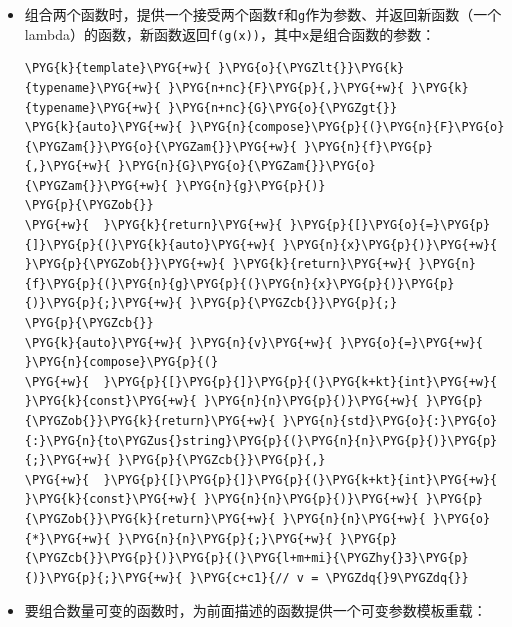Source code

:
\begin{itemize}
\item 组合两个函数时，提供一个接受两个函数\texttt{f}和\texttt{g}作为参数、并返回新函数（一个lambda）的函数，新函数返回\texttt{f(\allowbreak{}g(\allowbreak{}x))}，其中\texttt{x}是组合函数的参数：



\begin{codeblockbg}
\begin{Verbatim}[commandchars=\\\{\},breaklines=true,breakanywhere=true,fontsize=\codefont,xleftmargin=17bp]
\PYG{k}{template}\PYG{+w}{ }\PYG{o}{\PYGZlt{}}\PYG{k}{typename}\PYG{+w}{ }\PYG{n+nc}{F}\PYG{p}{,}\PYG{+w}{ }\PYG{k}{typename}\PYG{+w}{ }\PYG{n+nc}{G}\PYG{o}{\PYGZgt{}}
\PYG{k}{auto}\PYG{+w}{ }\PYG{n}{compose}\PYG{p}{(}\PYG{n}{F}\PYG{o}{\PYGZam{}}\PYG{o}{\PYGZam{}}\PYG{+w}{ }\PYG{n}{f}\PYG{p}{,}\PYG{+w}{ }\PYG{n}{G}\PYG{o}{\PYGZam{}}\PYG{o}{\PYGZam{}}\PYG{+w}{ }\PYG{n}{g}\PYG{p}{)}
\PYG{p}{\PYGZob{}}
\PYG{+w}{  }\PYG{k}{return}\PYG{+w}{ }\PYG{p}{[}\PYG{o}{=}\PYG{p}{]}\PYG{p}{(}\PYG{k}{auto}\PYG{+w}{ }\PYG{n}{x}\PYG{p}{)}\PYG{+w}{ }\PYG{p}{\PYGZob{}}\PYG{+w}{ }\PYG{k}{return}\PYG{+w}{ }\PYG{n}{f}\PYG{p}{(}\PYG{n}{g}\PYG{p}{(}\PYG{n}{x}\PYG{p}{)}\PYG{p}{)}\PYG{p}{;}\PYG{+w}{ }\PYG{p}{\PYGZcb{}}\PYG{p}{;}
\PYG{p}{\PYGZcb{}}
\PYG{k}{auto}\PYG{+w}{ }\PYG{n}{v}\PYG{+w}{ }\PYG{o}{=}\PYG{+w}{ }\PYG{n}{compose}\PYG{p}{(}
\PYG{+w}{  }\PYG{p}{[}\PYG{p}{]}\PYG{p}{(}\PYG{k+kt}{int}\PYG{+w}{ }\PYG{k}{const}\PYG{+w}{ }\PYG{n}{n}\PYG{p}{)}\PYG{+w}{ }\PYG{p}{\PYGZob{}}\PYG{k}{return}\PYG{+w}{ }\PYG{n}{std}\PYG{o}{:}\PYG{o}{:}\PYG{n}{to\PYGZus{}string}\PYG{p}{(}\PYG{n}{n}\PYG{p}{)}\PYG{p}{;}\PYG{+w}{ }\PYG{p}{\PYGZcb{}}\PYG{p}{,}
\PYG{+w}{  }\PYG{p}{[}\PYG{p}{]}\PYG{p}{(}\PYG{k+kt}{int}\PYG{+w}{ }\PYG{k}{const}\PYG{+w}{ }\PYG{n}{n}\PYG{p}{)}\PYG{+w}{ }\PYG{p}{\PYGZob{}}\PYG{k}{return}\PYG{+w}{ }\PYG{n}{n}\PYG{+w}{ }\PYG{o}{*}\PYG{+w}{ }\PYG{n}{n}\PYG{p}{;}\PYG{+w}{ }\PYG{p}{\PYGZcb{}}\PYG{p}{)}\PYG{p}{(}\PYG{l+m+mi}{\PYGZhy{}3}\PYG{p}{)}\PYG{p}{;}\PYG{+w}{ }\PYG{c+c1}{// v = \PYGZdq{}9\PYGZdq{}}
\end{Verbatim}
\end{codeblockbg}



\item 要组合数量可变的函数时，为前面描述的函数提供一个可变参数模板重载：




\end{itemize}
---
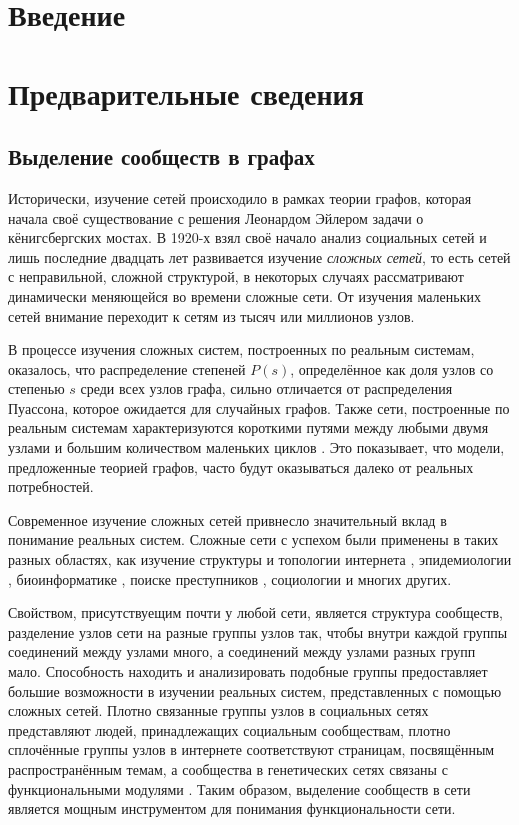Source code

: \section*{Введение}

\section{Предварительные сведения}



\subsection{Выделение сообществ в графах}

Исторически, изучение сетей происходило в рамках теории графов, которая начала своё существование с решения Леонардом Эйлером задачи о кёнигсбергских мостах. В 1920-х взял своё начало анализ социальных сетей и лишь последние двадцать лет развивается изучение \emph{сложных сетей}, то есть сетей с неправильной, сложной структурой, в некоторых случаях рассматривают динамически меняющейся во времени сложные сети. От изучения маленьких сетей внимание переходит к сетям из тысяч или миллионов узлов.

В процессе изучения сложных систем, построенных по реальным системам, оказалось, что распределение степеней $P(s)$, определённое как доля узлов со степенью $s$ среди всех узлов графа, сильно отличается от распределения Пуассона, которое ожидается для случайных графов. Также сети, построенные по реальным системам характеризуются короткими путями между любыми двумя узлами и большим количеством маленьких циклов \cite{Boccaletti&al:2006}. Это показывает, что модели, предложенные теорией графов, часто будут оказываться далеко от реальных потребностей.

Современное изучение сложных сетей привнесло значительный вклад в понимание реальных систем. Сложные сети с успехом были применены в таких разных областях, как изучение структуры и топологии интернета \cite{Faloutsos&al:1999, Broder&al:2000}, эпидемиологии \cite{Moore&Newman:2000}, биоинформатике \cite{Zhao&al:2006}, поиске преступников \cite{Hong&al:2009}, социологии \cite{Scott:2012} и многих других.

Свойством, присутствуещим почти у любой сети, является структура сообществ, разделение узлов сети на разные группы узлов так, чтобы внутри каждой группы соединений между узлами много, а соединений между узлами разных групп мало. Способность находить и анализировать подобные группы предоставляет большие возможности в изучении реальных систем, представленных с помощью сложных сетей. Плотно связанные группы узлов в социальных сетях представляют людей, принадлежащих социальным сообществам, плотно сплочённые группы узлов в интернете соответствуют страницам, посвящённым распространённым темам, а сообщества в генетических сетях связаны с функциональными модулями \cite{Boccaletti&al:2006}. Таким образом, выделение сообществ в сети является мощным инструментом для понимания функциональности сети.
--
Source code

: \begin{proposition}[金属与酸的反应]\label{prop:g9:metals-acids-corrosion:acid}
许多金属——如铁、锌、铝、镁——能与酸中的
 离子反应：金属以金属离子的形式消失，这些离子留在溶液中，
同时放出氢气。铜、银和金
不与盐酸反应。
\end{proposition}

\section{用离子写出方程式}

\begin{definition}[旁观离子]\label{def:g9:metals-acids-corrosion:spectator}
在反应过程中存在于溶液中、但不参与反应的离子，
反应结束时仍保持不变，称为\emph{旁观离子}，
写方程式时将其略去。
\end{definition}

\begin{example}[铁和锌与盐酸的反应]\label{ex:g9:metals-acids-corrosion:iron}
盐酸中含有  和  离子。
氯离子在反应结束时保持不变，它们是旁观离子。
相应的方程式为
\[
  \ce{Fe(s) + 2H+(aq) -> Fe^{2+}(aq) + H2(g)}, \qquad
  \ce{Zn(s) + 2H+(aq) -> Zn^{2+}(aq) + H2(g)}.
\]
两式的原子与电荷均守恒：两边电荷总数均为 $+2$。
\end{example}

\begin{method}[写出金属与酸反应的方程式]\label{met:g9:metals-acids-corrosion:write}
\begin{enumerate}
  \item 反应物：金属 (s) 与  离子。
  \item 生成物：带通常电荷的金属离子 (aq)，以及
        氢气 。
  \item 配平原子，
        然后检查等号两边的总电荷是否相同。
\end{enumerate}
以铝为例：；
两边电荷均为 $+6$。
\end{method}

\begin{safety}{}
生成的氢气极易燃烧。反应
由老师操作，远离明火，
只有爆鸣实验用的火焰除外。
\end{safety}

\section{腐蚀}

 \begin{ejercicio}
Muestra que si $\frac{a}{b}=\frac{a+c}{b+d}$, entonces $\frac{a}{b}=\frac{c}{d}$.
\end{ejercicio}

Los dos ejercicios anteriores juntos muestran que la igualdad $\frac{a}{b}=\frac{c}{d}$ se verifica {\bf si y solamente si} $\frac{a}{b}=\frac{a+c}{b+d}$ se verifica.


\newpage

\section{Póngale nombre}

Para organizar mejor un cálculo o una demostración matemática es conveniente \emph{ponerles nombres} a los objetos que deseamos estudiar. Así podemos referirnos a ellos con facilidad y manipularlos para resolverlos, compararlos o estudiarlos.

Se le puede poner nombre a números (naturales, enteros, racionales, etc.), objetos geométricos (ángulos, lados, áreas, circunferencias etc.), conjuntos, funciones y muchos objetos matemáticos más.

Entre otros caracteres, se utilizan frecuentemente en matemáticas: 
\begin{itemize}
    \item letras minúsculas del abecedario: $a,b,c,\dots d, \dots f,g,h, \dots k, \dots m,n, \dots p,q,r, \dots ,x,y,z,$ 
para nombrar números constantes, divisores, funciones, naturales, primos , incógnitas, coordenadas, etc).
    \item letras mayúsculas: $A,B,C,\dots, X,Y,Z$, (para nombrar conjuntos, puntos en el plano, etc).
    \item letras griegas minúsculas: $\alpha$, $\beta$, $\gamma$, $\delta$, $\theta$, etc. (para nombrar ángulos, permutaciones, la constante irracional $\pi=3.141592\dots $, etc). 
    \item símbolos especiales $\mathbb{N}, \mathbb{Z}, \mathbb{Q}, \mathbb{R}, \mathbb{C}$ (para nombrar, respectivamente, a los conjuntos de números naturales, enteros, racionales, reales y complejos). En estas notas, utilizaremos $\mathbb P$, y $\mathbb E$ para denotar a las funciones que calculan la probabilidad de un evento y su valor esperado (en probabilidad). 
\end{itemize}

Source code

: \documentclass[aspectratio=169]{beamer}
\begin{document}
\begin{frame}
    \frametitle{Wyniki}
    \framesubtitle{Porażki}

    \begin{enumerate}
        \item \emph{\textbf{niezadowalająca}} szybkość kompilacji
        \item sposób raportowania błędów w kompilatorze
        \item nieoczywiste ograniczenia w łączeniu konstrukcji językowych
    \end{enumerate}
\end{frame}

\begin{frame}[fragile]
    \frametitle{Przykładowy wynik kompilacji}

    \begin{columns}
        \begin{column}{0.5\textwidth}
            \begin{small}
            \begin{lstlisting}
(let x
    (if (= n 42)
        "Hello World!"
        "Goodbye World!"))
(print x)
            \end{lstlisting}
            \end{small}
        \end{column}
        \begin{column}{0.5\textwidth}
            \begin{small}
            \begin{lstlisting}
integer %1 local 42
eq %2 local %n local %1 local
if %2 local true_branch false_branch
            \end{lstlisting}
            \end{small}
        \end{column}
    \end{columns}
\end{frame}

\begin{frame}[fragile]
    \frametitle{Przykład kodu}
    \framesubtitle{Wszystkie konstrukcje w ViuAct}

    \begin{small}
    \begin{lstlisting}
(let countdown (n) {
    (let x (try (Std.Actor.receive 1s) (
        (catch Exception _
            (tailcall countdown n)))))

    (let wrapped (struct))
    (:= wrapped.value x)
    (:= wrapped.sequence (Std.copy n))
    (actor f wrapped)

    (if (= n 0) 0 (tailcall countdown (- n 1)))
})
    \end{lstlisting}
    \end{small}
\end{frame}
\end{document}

YOUR INSTRUCTIONS: Find the word "definition" in the entries above and gather every line that holds it.

ANSWER SPACE:
\begin{definition}[旁观离子]\label{def:g9:metals-acids-corrosion:spectator}
\end{definition}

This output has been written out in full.